5. We've experimented early on and arrived to a conclusion that more than ~50 papers on the screen is too much clutter, and it's better to traverse paper-space by building more graphs. Avoiding specifics on purpose :)

Awesome, thanks for the answers!

One other feature I'd really like is the ability to save the papers (and then export) I find through this tool, which would probably require an account for persistence.

Are there plans for something like this in the works?

Yes - these are probably our most requested features and are high in our list of features to add.

I also like the tool and expect to use it at times so thanks for building and sharing.

I have to also share the performance related experience -- yesterday I had several attempts return the system overloaded response.

This morning my test looks to be progressing 45% after about 10 minutes. I suspect that your message there might be a bit optimistic. If generating the results is expected to take more than a few minutes allow some form of notification once the graph has been complete.

Hey, glad you like the concept!

Sorry for the malfunction you experienced, it probably happened while we were overloaded. We've since increased the server count and limited the amount of graphs users can build in parallel.

An insider tip: you only have waiting times for graphs that have never been built before. If you return to the graph you've already built, it would be instantaneous.

This is great!

Is there a way to get the node names to be the name of the paper, instead of the citation?

The problem with doing that is that paper titles are extremely long and clutter the graph too much, and if we only show a few words many nodes get the same title.

As an alternative suggestion: would showing the titles upon instant mouse-over satisfy your need?

That would definitely improve it.  Perhaps start concatenated, removing filler words, and emphasizing words that are unique in the graph, then expand to full title on mouseover.. I find myself not using the graph at all because I can't see what the papers are about.

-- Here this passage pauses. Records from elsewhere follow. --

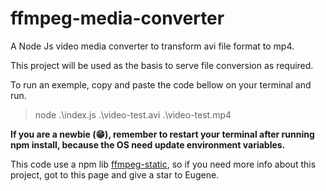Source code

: # ffmpeg-media-converter

A Node Js video media converter to transform avi file format to mp4.

This project will be used as the basis to serve file conversion as required.

To run an exemple, copy and paste the code bellow on your terminal and run.

> node .\index.js .\video-test.avi .\video-test.mp4

**If you are a newbie (😁), remember to restart your terminal after running npm install, because the OS need update environment variables.**

This code use a npm lib [ffmpeg-static](https://github.com/eugeneware/ffmpeg-static/blob/HEAD/example.js), so if you need more info about this project, got to this page and give a star to Eugene.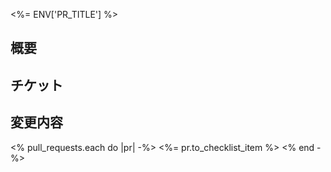 <%= ENV['PR_TITLE'] %>

## 概要

## チケット

## 変更内容

<% pull_requests.each do |pr| -%>
<%= pr.to_checklist_item %>
<% end -%>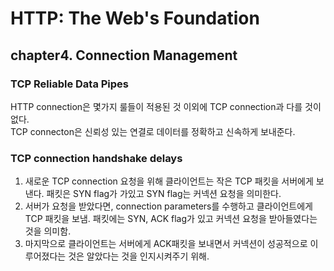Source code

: # HTTP: The Web's Foundation

## chapter4. Connection Management

### TCP Reliable Data Pipes
HTTP connection은 몇가지 룰들이 적용된 것 이외에 TCP connection과 다를 것이 없다.<br>
TCP connecton은 신뢰성 있는 연결로 데이터를 정확하고 신속하게 보내준다.<br>

### TCP connection handshake delays
1) 새로운 TCP connection 요청을 위해 클라이언트는 작은 TCP 패킷을 서버에게 보낸다. 패킷은 SYN flag가 가있고 SYN flag는 커넥션 요청을 의미한다.<br>
2) 서버가 요청을 받았다면, connection parameters를 수행하고 클라이언트에게 TCP 패킷을 보냄. 패킷에는 SYN, ACK flag가 있고 커넥션 요청을 받아들였다는 것을 의미함.<br>
3) 마지막으로 클라이언트는 서버에게 ACK패킷을 보내면서 커넥션이 성공적으로 이루어졌다는 것은 알았다는 것을 인지시켜주기 위해.<br>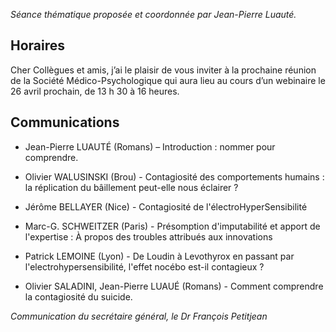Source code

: _Séance thématique proposée et coordonnée par Jean-Pierre Luauté._

## Horaires

Cher Collègues et amis, j’ai le plaisir de vous inviter à la prochaine réunion de la Société Médico-Psychologique qui aura lieu
au cours d’un webinaire le 26 avril prochain, de 13 h 30 à 16 heures.

## Communications

- Jean-Pierre LUAUTÉ (Romans) – Introduction : nommer pour comprendre.

- Olivier WALUSINSKI (Brou) - Contagiosité des comportements humains : la réplication du
bâillement peut-elle nous éclairer ?

- Jérôme BELLAYER (Nice) - Contagiosité de l'électroHyperSensibilité

- Marc-G. SCHWEITZER (Paris) - Présomption d'imputabilité et apport de l'expertise : À
propos des troubles attribués aux innovations

- Patrick LEMOINE (Lyon) - De Loudin à Levothyrox en passant par l'electrohypersensibilité,
l'effet nocébo est-il contagieux ?

- Olivier SALADINI, Jean-Pierre LUAUÉ (Romans) - Comment comprendre la contagiosité du
suicide.

_Communication du secrétaire général, le Dr François Petitjean_
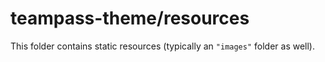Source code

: # teampass-theme/resources

This folder contains static resources (typically an `"images"` folder as well).

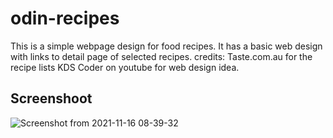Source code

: # odin-recipes
This is a simple webpage design for food recipes. It has a basic web design with links to detail page of selected recipes.
credits: Taste.com.au for the recipe lists
         KDS Coder on youtube for web design idea.
## Screenshoot
![Screenshot from 2021-11-16 08-39-32](https://user-images.githubusercontent.com/84854612/141951717-125d2d63-e348-48ea-a769-2a2a65724442.png)

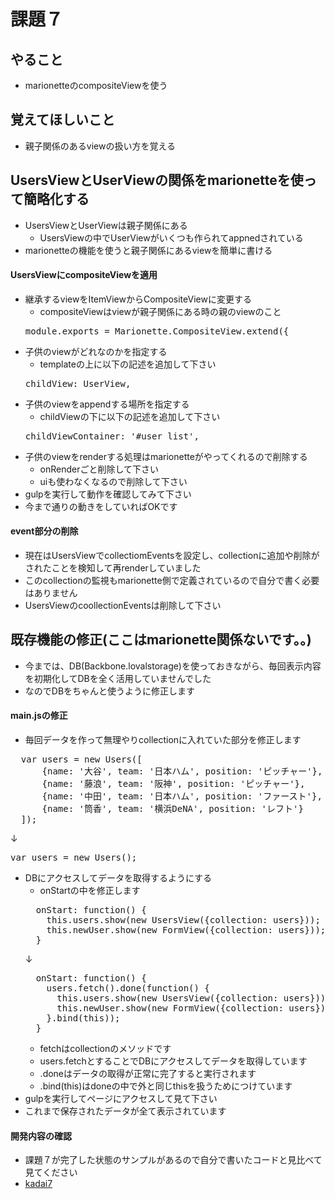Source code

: # 課題７
## やること
* marionetteのcompositeViewを使う

## 覚えてほしいこと
* 親子関係のあるviewの扱い方を覚える

## UsersViewとUserViewの関係をmarionetteを使って簡略化する

* UsersViewとUserViewは親子関係にある
  * UsersViewの中でUserViewがいくつも作られてappnedされている
* marionetteの機能を使うと親子関係にあるviewを簡単に書ける

#### UsersViewにcompositeViewを適用

* 継承するviewをItemViewからCompositeViewに変更する
  * compositeViewはviewが親子関係にある時の親のviewのこと
  <pre>module.exports = Marionette.CompositeView.extend({</pre>
* 子供のviewがどれなのかを指定する
  * templateの上に以下の記述を追加して下さい
  <pre>childView: UserView,</pre>
* 子供のviewをappendする場所を指定する
  * childViewの下に以下の記述を追加して下さい
  <pre>childViewContainer: '#user_list',</pre>
* 子供のviewをrenderする処理はmarionetteがやってくれるので削除する
  * onRenderごと削除して下さい
  * uiも使わなくなるので削除して下さい
* gulpを実行して動作を確認してみて下さい
* 今まで通りの動きをしていればOKです

#### event部分の削除

* 現在はUsersViewでcollectiomEventsを設定し、collectionに追加や削除がされたことを検知して再renderしていました
* このcollectionの監視もmarionette側で定義されているので自分で書く必要はありません
* UsersViewのcoollectionEventsは削除して下さい

## 既存機能の修正(ここはmarionette関係ないです。。)

* 今までは、DB(Backbone.lovalstorage)を使っておきながら、毎回表示内容を初期化してDBを全く活用していませんでした
* なのでDBをちゃんと使うように修正します

#### main.jsの修正

* 毎回データを作って無理やりcollectionに入れていた部分を修正します
<pre>
  var users = new Users([
      {name: '大谷', team: '日本ハム', position: 'ピッチャー'},
      {name: '藤浪', team: '阪神', position: 'ピッチャー'},
      {name: '中田', team: '日本ハム', position: 'ファースト'},
      {name: '筒香', team: '横浜DeNA', position: 'レフト'}
  ]);
</pre>
↓
<pre>var users = new Users();</pre>

* DBにアクセスしてデータを取得するようにする
  * onStartの中を修正します
  <pre>
    onStart: function() {
      this.users.show(new UsersView({collection: users}));
      this.newUser.show(new FormView({collection: users}));
    }
  </pre>
  ↓
  <pre>
    onStart: function() {
      users.fetch().done(function() {
        this.users.show(new UsersView({collection: users}));
        this.newUser.show(new FormView({collection: users}));
      }.bind(this));
    }
  </pre>
    * fetchはcollectionのメソッドです
    * users.fetchとすることでDBにアクセスしてデータを取得しています
    * .doneはデータの取得が正常に完了すると実行されます
    * .bind(this)はdoneの中で外と同じthisを扱うためにつけています
* gulpを実行してページにアクセスして見て下さい
* これまで保存されたデータが全て表示されています

#### 開発内容の確認
* 課題７が完了した状態のサンプルがあるので自分で書いたコードと見比べて見てください
* [kadai7](./kadai7)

Got it, thanks for the suggestions - we'll definitely brainstorm about this.

In the meantime, mouse-over shows an immediate preview of the title on the right side panel - hopefully that helps you use the graph.

Also, I think the folks at Hacker News would very much like this. I think you'd get a lot of attention if you made a Show HN post.

Nice!  Would it be possible to build something like this for the LW or EA Forum archives?

Seems hard since there's much less citing, and even posts that reference earlier ones don't necessarily link to them (e.g. people often talk about "slack" without linking to the original post).

There's a way in which it's still similar, as no one in biology cites Darwin when talking about evolution.

The site doesn't work well with Apple Trackpads. Scrolling zooms instead, and it's hard to navigate at all. Otherwise, nice work!

Hey, thanks for the feedback. We're aware and there's much more work to be done. Added your comment to our list of things to do.